Stored entries:
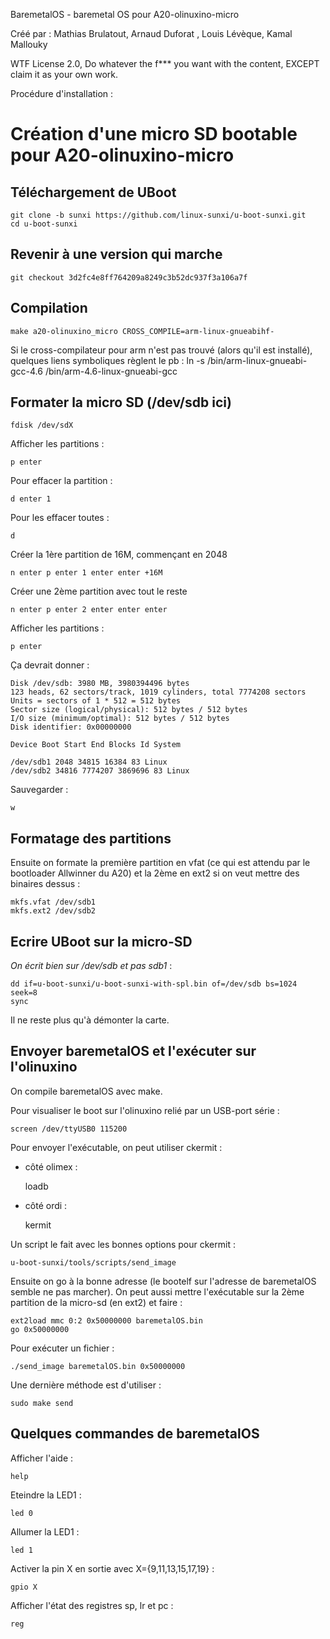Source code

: BaremetalOS - baremetal OS pour A20-olinuxino-micro

Créé par : Mathias Brulatout, Arnaud Duforat <neokeld>, Louis Lévèque, Kamal Mallouky

WTF License 2.0, 
Do whatever the f*** you want with the content, EXCEPT claim it as your own work.


Procédure d'installation :

Création d'une micro SD bootable pour A20-olinuxino-micro
=========================================================

Téléchargement de UBoot
-----------------------
    git clone -b sunxi https://github.com/linux-sunxi/u-boot-sunxi.git
    cd u-boot-sunxi

Revenir à une version qui marche
--------------------------------

    git checkout 3d2fc4e8ff764209a8249c3b52dc937f3a106a7f

Compilation
-----------

    make a20-olinuxino_micro CROSS_COMPILE=arm-linux-gnueabihf-
Si le cross-compilateur pour arm n'est pas trouvé
(alors qu'il est installé), quelques liens symboliques règlent le pb :
    ln -s /bin/arm-linux-gnueabi-gcc-4.6 /bin/arm-4.6-linux-gnueabi-gcc

Formater la micro SD (/dev/sdb ici)
-----------------------------------

    fdisk /dev/sdX

Afficher les partitions :

    p enter

Pour effacer la partition :

    d enter 1

Pour les effacer toutes :

    d

Créer la 1ère partition de 16M, commençant en 2048

    n enter p enter 1 enter enter +16M

Créer une 2ème partition avec tout le reste

    n enter p enter 2 enter enter enter

Afficher les partitions :

    p enter

Ça devrait donner :

    Disk /dev/sdb: 3980 MB, 3980394496 bytes
    123 heads, 62 sectors/track, 1019 cylinders, total 7774208 sectors
    Units = sectors of 1 * 512 = 512 bytes
    Sector size (logical/physical): 512 bytes / 512 bytes
    I/O size (minimum/optimal): 512 bytes / 512 bytes
    Disk identifier: 0x00000000
    
    Device Boot Start End Blocks Id System
    
    /dev/sdb1 2048 34815 16384 83 Linux
    /dev/sdb2 34816 7774207 3869696 83 Linux

Sauvegarder :

    w

Formatage des partitions
------------------------

Ensuite on formate la première partition en vfat (ce qui est attendu par le bootloader Allwinner du A20) et la 2ème en ext2 si on veut mettre des binaires dessus :

    mkfs.vfat /dev/sdb1
    mkfs.ext2 /dev/sdb2

Ecrire UBoot sur la micro-SD
----------------------------

*On écrit bien sur /dev/sdb et pas sdb1* :

    dd if=u-boot-sunxi/u-boot-sunxi-with-spl.bin of=/dev/sdb bs=1024 seek=8
    sync

Il ne reste plus qu'à démonter la carte.

Envoyer baremetalOS et l'exécuter sur l'olinuxino
-------------------------------------------------

On compile baremetalOS avec make.

Pour visualiser le boot sur l'olinuxino relié par un USB-port série :

    screen /dev/ttyUSB0 115200

Pour envoyer l'exécutable, on peut utiliser ckermit :
- côté olimex :

    loadb

- côté ordi :

    kermit

Un script le fait avec les bonnes options pour ckermit :

    u-boot-sunxi/tools/scripts/send_image

Ensuite on go à la bonne adresse (le bootelf sur l'adresse de baremetalOS semble ne pas marcher).
On peut aussi mettre l'exécutable sur la 2ème partition de la micro-sd (en ext2)
et faire :

    ext2load mmc 0:2 0x50000000 baremetalOS.bin
    go 0x50000000

Pour exécuter un fichier :

    ./send_image baremetalOS.bin 0x50000000

Une dernière méthode est d'utiliser :

    sudo make send

Quelques commandes de baremetalOS
---------------------------------

Afficher l'aide :

    help

Eteindre la LED1 :

    led 0

Allumer la LED1 :

    led 1

Activer la pin X en sortie avec X={9,11,13,15,17,19} :

    gpio X

Afficher l'état des registres sp, lr et pc :

    reg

### Task directions
In repeating the lines above, keep the wording exact and leave every picture out.

### Result of this exercise
Source code

: BaremetalOS - baremetal OS pour A20-olinuxino-micro

Créé par : Mathias Brulatout, Arnaud Duforat <neokeld>, Louis Lévèque, Kamal Mallouky

WTF License 2.0, 
Do whatever the f*** you want with the content, EXCEPT claim it as your own work.


Procédure d'installation :

Création d'une micro SD bootable pour A20-olinuxino-micro
=========================================================

Téléchargement de UBoot
-----------------------
    git clone -b sunxi https://github.com/linux-sunxi/u-boot-sunxi.git
    cd u-boot-sunxi

Revenir à une version qui marche
--------------------------------

    git checkout 3d2fc4e8ff764209a8249c3b52dc937f3a106a7f

Compilation
-----------

    make a20-olinuxino_micro CROSS_COMPILE=arm-linux-gnueabihf-
Si le cross-compilateur pour arm n'est pas trouvé
(alors qu'il est installé), quelques liens symboliques règlent le pb :
    ln -s /bin/arm-linux-gnueabi-gcc-4.6 /bin/arm-4.6-linux-gnueabi-gcc

Formater la micro SD (/dev/sdb ici)
-----------------------------------

    fdisk /dev/sdX

Afficher les partitions :

    p enter

Pour effacer la partition :

    d enter 1

Pour les effacer toutes :

    d

Créer la 1ère partition de 16M, commençant en 2048

    n enter p enter 1 enter enter +16M

Créer une 2ème partition avec tout le reste

    n enter p enter 2 enter enter enter

Afficher les partitions :

    p enter

Ça devrait donner :

    Disk /dev/sdb: 3980 MB, 3980394496 bytes
    123 heads, 62 sectors/track, 1019 cylinders, total 7774208 sectors
    Units = sectors of 1 * 512 = 512 bytes
    Sector size (logical/physical): 512 bytes / 512 bytes
    I/O size (minimum/optimal): 512 bytes / 512 bytes
    Disk identifier: 0x00000000
    
    Device Boot Start End Blocks Id System
    
    /dev/sdb1 2048 34815 16384 83 Linux
    /dev/sdb2 34816 7774207 3869696 83 Linux

Sauvegarder :

    w

Formatage des partitions
------------------------

Ensuite on formate la première partition en vfat (ce qui est attendu par le bootloader Allwinner du A20) et la 2ème en ext2 si on veut mettre des binaires dessus :

    mkfs.vfat /dev/sdb1
    mkfs.ext2 /dev/sdb2

Ecrire UBoot sur la micro-SD
----------------------------

*On écrit bien sur /dev/sdb et pas sdb1* :

    dd if=u-boot-sunxi/u-boot-sunxi-with-spl.bin of=/dev/sdb bs=1024 seek=8
    sync

Il ne reste plus qu'à démonter la carte.

Envoyer baremetalOS et l'exécuter sur l'olinuxino
-------------------------------------------------

On compile baremetalOS avec make.

Pour visualiser le boot sur l'olinuxino relié par un USB-port série :

    screen /dev/ttyUSB0 115200

Pour envoyer l'exécutable, on peut utiliser ckermit :
- côté olimex :

    loadb

- côté ordi :

    kermit

Un script le fait avec les bonnes options pour ckermit :

    u-boot-sunxi/tools/scripts/send_image

Ensuite on go à la bonne adresse (le bootelf sur l'adresse de baremetalOS semble ne pas marcher).
On peut aussi mettre l'exécutable sur la 2ème partition de la micro-sd (en ext2)
et faire :

    ext2load mmc 0:2 0x50000000 baremetalOS.bin
    go 0x50000000

Pour exécuter un fichier :

    ./send_image baremetalOS.bin 0x50000000

Une dernière méthode est d'utiliser :

    sudo make send

Quelques commandes de baremetalOS
---------------------------------

Afficher l'aide :

    help

Eteindre la LED1 :

    led 0

Allumer la LED1 :

    led 1

Activer la pin X en sortie avec X={9,11,13,15,17,19} :

    gpio X

Afficher l'état des registres sp, lr et pc :

    reg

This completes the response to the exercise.